Janet Leigh with Christopher Nickens

Psycho: Behind the Scenes of the Classic Thriller

reviewed by Jesse Garon

Thirty-five years after the release of Psycho, Janet Leigh offers a mini-memoir, an enjoyable bit of fluff that offers up her memories of working on the film, and some basic comments on what its effect has been on the people who worked on it, and on our culture as a whole.

Leigh has nothing but the fondest of memories for the fellow members of the Psycho crew, from director Alfred Hitchcock to the two actors with whom she shares most of her screen time in the film, John Gavin (as Sam, her lover) and Anthony Perkins. Even when describing the difficulties of shooting the shower scenes, she puts on a good face. The discussion of the pre-production and production stages of the film are fairly interesting, as they shed light on Hitchcock's directorial technique and the ways in which he worked with actors; co-writer Christopher Nickens interrupts Leigh's remembrances at various points to fill in various technical details relating to the making of the movie.

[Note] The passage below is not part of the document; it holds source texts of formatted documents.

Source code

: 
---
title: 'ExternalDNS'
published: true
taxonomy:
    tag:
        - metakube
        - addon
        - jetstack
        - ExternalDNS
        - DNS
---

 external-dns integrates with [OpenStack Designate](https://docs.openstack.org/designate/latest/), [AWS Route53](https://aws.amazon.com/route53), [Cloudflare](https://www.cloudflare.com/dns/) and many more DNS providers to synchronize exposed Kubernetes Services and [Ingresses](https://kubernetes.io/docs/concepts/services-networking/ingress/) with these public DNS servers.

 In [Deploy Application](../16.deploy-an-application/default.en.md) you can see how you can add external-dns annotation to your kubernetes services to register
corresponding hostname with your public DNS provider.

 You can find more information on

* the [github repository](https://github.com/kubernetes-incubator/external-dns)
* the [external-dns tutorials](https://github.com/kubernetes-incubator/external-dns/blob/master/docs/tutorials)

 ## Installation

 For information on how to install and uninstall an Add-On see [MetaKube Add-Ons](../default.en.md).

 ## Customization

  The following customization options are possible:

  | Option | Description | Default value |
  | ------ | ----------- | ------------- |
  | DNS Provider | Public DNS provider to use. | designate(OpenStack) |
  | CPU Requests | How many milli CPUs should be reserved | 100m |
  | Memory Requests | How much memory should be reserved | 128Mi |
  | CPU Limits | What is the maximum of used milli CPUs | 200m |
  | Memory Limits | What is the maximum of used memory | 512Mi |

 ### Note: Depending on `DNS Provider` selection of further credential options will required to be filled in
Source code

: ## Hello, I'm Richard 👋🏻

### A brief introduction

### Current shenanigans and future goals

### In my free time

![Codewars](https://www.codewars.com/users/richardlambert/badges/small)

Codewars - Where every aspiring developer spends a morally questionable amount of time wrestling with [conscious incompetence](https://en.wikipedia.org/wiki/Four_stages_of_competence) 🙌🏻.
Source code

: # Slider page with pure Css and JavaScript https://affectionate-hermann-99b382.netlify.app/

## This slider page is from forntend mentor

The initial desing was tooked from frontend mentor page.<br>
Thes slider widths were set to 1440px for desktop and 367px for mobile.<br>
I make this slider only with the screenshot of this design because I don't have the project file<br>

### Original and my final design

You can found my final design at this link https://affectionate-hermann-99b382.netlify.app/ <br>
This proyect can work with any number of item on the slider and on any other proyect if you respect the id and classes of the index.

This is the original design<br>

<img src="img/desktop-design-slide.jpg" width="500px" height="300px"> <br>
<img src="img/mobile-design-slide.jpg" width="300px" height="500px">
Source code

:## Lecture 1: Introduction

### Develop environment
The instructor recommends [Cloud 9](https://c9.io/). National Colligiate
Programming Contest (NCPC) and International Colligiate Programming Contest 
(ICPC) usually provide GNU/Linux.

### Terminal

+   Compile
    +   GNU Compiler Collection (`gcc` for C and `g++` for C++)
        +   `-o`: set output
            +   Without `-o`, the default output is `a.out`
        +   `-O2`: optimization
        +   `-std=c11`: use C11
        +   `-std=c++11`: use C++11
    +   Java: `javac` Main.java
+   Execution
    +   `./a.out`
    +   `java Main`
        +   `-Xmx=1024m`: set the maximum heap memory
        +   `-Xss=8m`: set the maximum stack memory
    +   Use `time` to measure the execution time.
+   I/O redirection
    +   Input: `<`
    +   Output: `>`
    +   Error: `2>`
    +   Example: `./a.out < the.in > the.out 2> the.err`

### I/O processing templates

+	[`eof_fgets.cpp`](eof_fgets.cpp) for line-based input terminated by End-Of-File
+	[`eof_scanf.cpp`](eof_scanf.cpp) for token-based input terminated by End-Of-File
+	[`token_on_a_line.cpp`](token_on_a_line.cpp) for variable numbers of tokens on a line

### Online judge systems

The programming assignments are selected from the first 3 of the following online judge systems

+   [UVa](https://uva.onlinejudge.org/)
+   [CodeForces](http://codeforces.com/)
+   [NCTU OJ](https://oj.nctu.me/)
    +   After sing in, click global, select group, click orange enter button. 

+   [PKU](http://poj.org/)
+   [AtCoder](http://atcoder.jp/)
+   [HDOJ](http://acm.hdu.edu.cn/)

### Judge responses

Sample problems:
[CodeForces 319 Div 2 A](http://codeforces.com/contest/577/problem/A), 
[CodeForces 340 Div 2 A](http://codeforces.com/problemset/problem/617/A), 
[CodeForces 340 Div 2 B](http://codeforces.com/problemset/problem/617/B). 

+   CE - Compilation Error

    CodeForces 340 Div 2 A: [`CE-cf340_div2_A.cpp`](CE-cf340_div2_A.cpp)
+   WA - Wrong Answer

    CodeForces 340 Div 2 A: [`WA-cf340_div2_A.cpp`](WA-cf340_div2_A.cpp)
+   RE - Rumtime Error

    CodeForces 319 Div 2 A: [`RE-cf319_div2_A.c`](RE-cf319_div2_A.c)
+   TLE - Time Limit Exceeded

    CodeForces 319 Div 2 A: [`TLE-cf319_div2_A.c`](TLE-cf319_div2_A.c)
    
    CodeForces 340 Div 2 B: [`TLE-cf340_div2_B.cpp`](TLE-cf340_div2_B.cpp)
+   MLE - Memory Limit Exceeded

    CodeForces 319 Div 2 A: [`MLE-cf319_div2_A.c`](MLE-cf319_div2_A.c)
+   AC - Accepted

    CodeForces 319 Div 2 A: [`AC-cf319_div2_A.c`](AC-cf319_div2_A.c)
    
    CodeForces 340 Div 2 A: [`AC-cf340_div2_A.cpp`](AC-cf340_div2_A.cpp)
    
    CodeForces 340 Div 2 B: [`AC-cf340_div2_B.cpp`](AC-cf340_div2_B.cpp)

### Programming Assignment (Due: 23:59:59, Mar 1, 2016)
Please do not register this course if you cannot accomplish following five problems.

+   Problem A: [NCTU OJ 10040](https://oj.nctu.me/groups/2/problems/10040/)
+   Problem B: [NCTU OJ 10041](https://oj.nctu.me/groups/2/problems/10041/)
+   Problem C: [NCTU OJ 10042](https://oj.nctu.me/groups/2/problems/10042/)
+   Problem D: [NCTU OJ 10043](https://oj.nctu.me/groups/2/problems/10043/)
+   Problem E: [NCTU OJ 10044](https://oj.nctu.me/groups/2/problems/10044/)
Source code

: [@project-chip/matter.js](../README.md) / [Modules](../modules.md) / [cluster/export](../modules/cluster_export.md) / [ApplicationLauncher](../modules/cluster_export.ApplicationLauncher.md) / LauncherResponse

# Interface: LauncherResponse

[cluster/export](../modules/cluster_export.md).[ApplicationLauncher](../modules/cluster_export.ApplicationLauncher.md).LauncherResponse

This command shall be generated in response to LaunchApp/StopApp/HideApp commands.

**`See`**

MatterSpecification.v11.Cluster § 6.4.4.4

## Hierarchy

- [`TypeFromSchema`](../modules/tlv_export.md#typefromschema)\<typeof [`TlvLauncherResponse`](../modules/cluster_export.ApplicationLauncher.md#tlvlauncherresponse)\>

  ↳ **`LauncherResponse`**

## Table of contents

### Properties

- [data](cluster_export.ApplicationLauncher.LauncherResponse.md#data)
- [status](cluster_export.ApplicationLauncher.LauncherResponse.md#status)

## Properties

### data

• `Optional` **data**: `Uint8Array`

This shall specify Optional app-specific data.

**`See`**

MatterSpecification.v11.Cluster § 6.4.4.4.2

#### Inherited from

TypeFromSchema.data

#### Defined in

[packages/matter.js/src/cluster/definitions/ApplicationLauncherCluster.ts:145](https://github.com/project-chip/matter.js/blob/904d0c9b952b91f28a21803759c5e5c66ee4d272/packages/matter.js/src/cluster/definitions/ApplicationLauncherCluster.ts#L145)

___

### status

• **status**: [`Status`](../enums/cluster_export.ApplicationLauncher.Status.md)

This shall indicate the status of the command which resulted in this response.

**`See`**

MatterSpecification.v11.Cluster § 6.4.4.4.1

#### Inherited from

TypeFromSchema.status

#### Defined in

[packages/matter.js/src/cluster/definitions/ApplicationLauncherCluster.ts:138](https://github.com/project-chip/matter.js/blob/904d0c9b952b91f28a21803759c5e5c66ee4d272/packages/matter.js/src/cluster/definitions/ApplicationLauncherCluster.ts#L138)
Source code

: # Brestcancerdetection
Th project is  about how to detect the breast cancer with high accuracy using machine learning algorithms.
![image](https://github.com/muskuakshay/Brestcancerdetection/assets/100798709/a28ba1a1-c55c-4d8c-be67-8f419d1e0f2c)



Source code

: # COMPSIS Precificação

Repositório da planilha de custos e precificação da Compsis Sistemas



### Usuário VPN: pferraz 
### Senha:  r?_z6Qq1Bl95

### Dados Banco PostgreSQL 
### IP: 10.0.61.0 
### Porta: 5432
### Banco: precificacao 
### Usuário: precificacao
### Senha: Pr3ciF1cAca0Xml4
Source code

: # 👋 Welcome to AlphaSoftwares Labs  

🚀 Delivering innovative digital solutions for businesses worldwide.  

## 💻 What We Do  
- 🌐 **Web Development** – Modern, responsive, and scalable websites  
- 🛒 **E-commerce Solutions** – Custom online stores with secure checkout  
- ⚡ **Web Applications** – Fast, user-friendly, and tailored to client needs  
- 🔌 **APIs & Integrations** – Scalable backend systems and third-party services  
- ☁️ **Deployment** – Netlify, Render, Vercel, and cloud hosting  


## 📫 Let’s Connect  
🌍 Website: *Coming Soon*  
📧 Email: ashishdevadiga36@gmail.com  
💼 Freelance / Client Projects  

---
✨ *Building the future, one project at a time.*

The book becomes less compelling as Leigh and Nickens move away from the making of the film and closer into the present. In keeping with the upbeat tone of the book, Nickens dismisses a comment made by Hitchcock in his interview with Francois Truffaut disparaging the importance of the actors to his filmmaking by nearly asserting that Hitchcock must have not meant what he said. And in the final chapter, "The Effect," Leigh is too quick, in my opinion, to blame every lunatic who has ever bothered her or the Perkins family on the film. She may be correct, but the case as presented is too slight, and does little more than attempt to unnecessarily boost the significance of the movie and set up a brief gratuitous comment on violence in contemporary cinema. Fans looking for insights into Hitchcock's technique will probably start getting bored around the time Leigh lists every movie she's made since Psycho in which she appears in water; those interested in celebrities will no doubt find much to entertain themselves.